#### EXERCISE DIRECTIONS:
For the records that follow, say how many lines have the word "standards" in them. Write the number and nothing more.

======== RECORD EXTRACTS

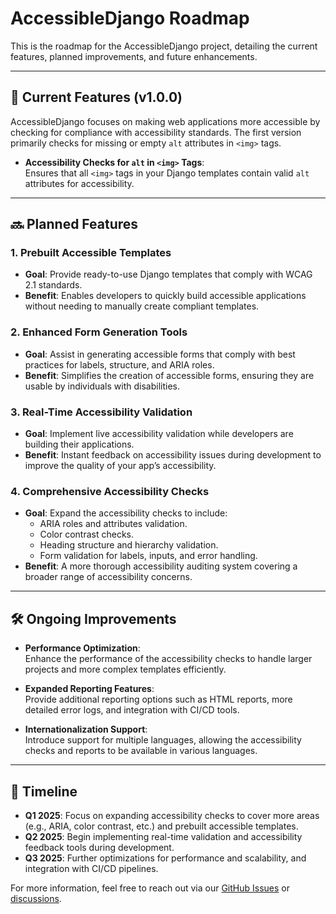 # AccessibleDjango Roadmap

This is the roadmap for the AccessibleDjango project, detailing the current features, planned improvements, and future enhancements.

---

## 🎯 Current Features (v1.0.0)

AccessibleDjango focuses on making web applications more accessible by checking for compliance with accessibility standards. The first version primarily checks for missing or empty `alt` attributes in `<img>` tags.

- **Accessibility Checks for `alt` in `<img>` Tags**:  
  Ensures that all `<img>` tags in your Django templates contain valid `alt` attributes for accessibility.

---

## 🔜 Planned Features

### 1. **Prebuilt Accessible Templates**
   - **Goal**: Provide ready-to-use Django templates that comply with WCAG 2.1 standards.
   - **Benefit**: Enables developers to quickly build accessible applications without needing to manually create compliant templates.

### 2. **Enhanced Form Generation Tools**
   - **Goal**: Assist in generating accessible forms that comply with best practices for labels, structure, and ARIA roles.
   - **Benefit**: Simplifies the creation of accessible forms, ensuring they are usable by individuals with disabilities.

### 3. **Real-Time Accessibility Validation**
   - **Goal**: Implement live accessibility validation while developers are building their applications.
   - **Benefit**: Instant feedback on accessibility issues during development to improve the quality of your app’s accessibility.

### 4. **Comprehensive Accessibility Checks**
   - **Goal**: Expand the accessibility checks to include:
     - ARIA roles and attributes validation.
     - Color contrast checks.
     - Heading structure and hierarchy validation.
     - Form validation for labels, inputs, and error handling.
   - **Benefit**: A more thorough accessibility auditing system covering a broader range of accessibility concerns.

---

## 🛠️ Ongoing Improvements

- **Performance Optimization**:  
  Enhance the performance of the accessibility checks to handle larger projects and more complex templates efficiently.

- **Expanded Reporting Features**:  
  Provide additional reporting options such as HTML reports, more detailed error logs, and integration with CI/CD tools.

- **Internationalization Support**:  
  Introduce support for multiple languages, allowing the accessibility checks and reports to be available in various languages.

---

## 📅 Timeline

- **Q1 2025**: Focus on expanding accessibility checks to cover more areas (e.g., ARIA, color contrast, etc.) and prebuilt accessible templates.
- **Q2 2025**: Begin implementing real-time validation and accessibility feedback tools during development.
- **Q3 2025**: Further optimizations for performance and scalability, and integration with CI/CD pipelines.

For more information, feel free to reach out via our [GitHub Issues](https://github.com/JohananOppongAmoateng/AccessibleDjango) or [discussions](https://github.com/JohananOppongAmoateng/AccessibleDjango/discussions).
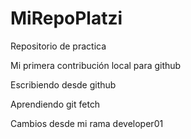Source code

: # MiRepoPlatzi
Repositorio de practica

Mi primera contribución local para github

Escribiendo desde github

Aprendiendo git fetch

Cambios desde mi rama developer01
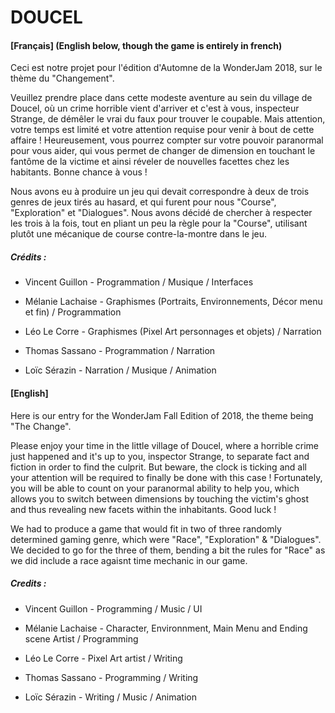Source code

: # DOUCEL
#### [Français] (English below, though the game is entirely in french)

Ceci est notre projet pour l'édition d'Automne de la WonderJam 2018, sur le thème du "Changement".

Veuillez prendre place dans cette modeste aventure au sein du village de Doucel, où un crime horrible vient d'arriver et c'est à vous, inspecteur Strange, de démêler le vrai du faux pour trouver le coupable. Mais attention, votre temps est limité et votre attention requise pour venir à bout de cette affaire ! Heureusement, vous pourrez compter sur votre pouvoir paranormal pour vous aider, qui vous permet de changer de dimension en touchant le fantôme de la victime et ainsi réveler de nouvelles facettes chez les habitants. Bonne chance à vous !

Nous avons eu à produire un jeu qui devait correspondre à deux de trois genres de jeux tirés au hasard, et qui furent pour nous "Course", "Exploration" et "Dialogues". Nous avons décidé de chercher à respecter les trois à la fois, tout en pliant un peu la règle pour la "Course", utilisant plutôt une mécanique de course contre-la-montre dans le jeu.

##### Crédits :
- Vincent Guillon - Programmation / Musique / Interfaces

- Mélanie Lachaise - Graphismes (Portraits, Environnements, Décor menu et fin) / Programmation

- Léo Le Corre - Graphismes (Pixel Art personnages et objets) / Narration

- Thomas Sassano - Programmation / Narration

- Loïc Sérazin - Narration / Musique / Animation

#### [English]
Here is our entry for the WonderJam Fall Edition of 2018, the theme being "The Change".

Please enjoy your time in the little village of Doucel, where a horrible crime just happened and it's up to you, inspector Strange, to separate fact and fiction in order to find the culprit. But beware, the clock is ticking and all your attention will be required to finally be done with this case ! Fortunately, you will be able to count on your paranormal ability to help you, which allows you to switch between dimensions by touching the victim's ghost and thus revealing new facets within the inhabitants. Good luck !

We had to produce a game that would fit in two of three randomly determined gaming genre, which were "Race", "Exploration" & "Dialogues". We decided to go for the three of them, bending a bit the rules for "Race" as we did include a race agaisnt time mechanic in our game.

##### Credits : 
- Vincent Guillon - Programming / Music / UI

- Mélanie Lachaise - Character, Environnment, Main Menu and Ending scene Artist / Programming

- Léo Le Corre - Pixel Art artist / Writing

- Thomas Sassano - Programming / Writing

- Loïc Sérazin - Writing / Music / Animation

================

#### RESPONSE TO THIS TASK:
2